Calculators can never prove numbers are irrational, because they're only approximations, and irrational numbers have an infinite number of digits after the decimal.

However, there is a way to prove that sqrt(2) is irrational. This is known as a proof by contradiction.

What we do is assume that sqrt(2) is rational, and prove that this cannot happen.

Assume sqrt(2) is rational. Then,

sqrt(2) can be expressed as (a/b), for integers a and b and for b not equal to 0. After all, this is the definition of a rational number.

Let us also assume that a and b have no common factors. If a and b had a common factor, then we can further reduce it such that they don't have a common factor (i.e. 4/6 can be reduced to 2/3, and they no longer have a common factor).

sqrt(2) = a/b

Square both sides,

2 = (a^2)/(b^2)

Now, multiply both sides by b^2.

2b^2 = a^2

This tells us that a^2 is an even number, because a^2 is expressed as 2 times something. Therefore, a^2 is even. Since a^2 is even, it follows that a is even.

Now that we know a is even, a can be expressed as 2k, for some integer constant k. That is,

a = 2k.

Therefore, since we have 2b^2 = a^2, then, substituting a = 2k, we have

2b^2 = [2k]^2. Therefore,
2b^2 = 4k^2. Dividing both sides by 2, we get
b^2 = 2k^2.

This tells us b^2 is even. Because b^2 is even, b must be even too.

Therefore, a is even and b is even. But we just stated at the beginning of our proof that "a" and b do not have any common factors, and we've just shown that "a" and b have the common factor of 2. This is a contradiction.

Therefore, sqrt(2) is irrational.

Answer 2

You can't prove that the square root of 2 is a rational number, because it isn't. It is an irrational number.

A rational number is one which can be written as a ratio: something divided by something, where the two somethings are both whole numbers.

For example, the square root of 2 is approximately 297 divided by 211. Is it possible to find two such numbers which give you the square root exactly?

Let's assume it is possible. There may be a number of different pairs that give the same result, so let's pick the pair which have has the smallest number below the line. Call them a and b.

We have:
sqrt(2) = a/b
Squaring this we get:
2 = (a/b)² = a² / b²
Multiplying by b² we get:
2a² = b²

So b² is an even number. If b² is even, then b is also even (even*even = even, odd*odd = odd). If b is even, we can divide it by 2. Call this c:
c = b/2 or b = 2c

So now we have:
2a² = b² = (2c)² = 4c²
a² = 2c²
a²/c² = 2
a/c = sqrt(2)

So we have another pair, a and c which also give us the square root of 2. c is smaller than b and we picked b to be the smallest possible.
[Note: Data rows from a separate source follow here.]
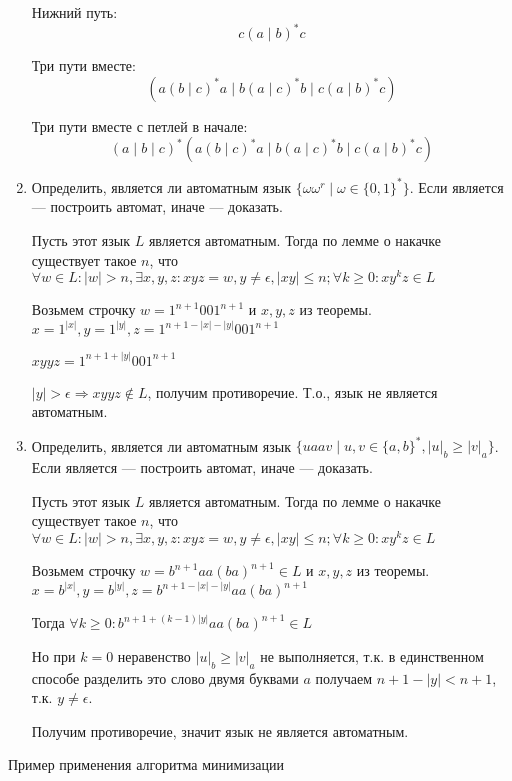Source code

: \documentclass[12pt]{article}
\begin{document}
\begin{enumerate}
		Нижний путь: \[ c ( a \mid b )^* c \]
		
		Три пути вместе: \[ ( a ( b \mid c )^* a \mid b ( a \mid c )^* b \mid c ( a \mid b )^* c )\]
		
		Три пути вместе с петлей в начале:
		\[ ( a \mid b \mid c )^* ( a ( b \mid c )^* a \mid b ( a \mid c )^* b \mid c ( a \mid b )^* c ) \]
		
		\item Определить, является ли автоматным язык $\{ \omega \omega^r \mid \omega \in \{ 0, 1 \}^* \}$. Если является --- построить автомат, иначе --- доказать.
		
		Пусть этот язык $L$ является автоматным. Тогда по лемме о накачке существует такое $n$, что $\forall w \in L \colon |w| > n, \exists x, y, z: xyz=w, y \neq \epsilon, |xy| \le n; \forall k \ge 0 \colon xy^kz \in L$
		
		Возьмем строчку $w = 1^{n+1}001^{n+1}$ и $x, y, z$ из теоремы. $x = 1^{|x|}, y = 1^{|y|}, z = 1^{n+1-|x|-|y|}001^{n+1}$
		
		$xyyz = 1^{n+1+|y|}001^{n+1}$
		
		$|y| > \epsilon \Rightarrow xyyz \notin L$, получим противоречие. Т.о., язык не является автоматным.
		
		\item Определить, является ли автоматным язык $\{ u a a v \mid u, v \in \{ a, b \}^* , |u|_b \geq |v|_a \}$. Если является --- построить автомат, иначе --- доказать.
		
		Пусть этот язык $L$ является автоматным. Тогда по лемме о накачке существует такое $n$, что $\forall w \in L \colon |w| > n, \exists x, y, z: xyz=w, y \neq \epsilon, |xy| \le n; \forall k \ge 0 \colon xy^kz \in L$
		
		Возьмем строчку $w = b^{n+1}aa(ba)^{n+1} \in L$ и $x, y, z$ из теоремы. $x = b^{|x|}, y = b^{|y|}, z = b^{n+1-|x|-|y|}aa(ba)^{n+1}$
		
		Тогда $\forall k \ge 0: b^{n+1+(k-1)|y|}aa(ba)^{n+1} \in L$
		
		Но при $k=0$ неравенство $|u|_b \geq |v|_a$ не выполняется, т.к. в единственном способе разделить это слово двумя буквами $a$ получаем $n+1-|y| < n+1$, т.к. $y \neq \epsilon$.
		
		Получим противоречие, значит язык не является автоматным.
		
	\end{enumerate}
	
	\newpage
	
	\begin{center}
		\Large{Пример применения алгоритма минимизации}
	\end{center}
	
\end{document}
So if b is the smallest, then there is an even smaller number, c. THis doesn't make any sense, so our original statement, that there can be any pair of numbers must be wrong.
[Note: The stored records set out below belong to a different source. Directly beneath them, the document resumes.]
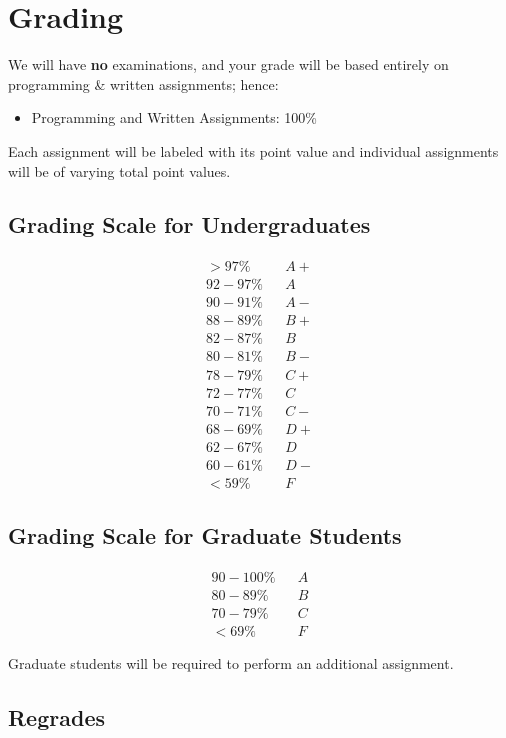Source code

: \documentclass[11pt]{article}
\begin{document}
\section{Grading}

We will have {\bf no} examinations, and your grade will be based entirely on programming \& written assignments; hence:
\begin{itemize}
\item Programming and Written Assignments: 100\%
\end{itemize}
Each assignment will be labeled with its point value and individual assignments will be of varying total point values.

\subsection*{Grading Scale for Undergraduates}
\[
\begin{array}{lcl}
> 97\%	&&A+ \\
92-97\%	&&A \\
90-91\%	&&A- \\
88-89\%	&&B+ \\
82-87\%	&&B \\
80-81\%	&&B- \\
78-79\%	&&C+ \\
72-77\%	&&C \\
70-71\%	&&C- \\
68-69\%	&&D+ \\
62-67\%	&&D \\
60-61\%	&&D- \\
< 59\%	&&F
\end{array}
\]

\subsection*{Grading Scale for Graduate Students} 

\[
\begin{array}{lcl}
90-100\%	&&A\\
80-89\%	&&B\\
70-79\%	&&C\\
< 69\%	&&F
\end{array}
\]

Graduate students will be required to perform an additional assignment.

\subsection*{Regrades}
\end{document}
So there is no pair of numbers which when expressed as a ratio gives the square root of 2. It is irrational.

Answer 3

V2 is irrational, your calculator isn't much help proving this.
Consider the following proof,

let V2 = p/q
if you recall a rational number occurs in the form p/q , with p,q integers and q non negative or zero.
then 2 = p^2 / q^2
=> 2q^2 = p^2
p^2 is an even number(in the integers) owing to the 2 on the left hand side. But for a square of an integer to be even, the original integer has to have a factor of 2, which when squared gives a factor of 4 to p^2.
This implies that q^2 is even. But similarly q^2 must have a factor of 4. Meaning p and q have a common factor of 2. Then p/q cannot be in its lowest terms. Therefore V2 cannot be put in the form p/q making it irrational.

Hope this helps!

Answer 4

square root of 2 is irrational number.

to prove it, imagine it isn't, so
sqrt(2) = a/b
where a and b are integers, and fraction cannot be simplified any further (i.e. a and b have no shared prime factors)
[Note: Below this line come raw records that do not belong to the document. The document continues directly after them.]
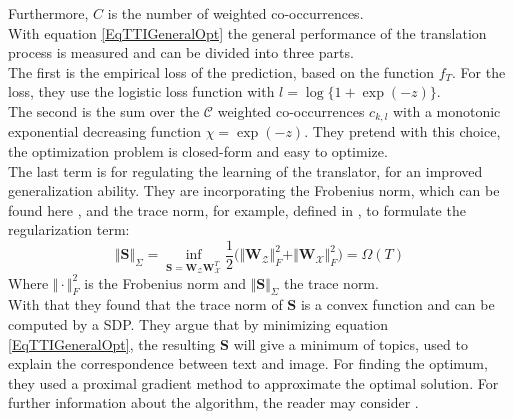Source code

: Furthermore, $C$ is the number of weighted co-occurrences.\\
With equation \eqref{EqTTIGeneralOpt} the general performance of the translation process is measured and can be divided into three parts.\cite{Qi.2011}\\
The first is the empirical loss of the prediction, based on the function $f_T$.
For the loss, they use the logistic loss function with $l = \log\{1+\exp(-z) \}$.\\
The second is the sum over the $\mathcal{C}$ weighted co-occurrences $c_{k,l}$ with a monotonic exponential decreasing function $\chi = \exp(-z)$.
They pretend with this choice, the optimization problem is closed-form and easy to optimize.\\
The last term is for regulating the learning of the translator, for an improved generalization ability.
They are incorporating the Frobenius norm, which can be found here \cite{Ma.1994}, and the trace norm, for example, defined in \cite{Rennie.2005}, to formulate the regularization term:\cite{Qi.2011}
\begin{equation}\label{EqTTITrace}
\Vert \mathbf{S}\Vert_\Sigma = \inf_{\mathbf{S} = \mathbf{W}_\mathcal{Z} \mathbf{W}_\mathcal{X}^T} \frac{1}{2}\bigg(\Vert\mathbf{W}_\mathcal{Z}\Vert_F^2 + \Vert\mathbf{W}_\mathcal{X}\Vert_F^2 \bigg) = \Omega(T)
\end{equation}
Where $\Vert \cdot \Vert_F^2$ is the Frobenius norm and $\Vert \mathbf{S}\Vert_\Sigma$ the trace norm.\\
With that they found that the trace norm of $\mathbf{S}$ is a convex function and can be computed by a \acl{SDP}.
They argue that by minimizing equation \eqref{EqTTIGeneralOpt}, the resulting $\mathbf{S}$ will give a minimum of topics, used to explain the correspondence between text and image.
For finding the optimum, they used a proximal gradient method to approximate the optimal solution.
For further information about the algorithm, the reader may consider \cite{Qi.2011}.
square the equation above, you get:
2=a^2/b^2

now let's go back to prime factors - a^2 has them same as a just two of each, same for b^2. But we know that a and b have no common factors, so we cannot simplify a^2/b^2 to an integer.
Contradition.

Answer 5

i took square roots in high school back in the sixties. we didn't have calculators so we had to use pencil and paper to do any square root and the proofs. you should try it. of course it'll take yoiu days to get to the square root of 2, but proving it is easy ___NOT!!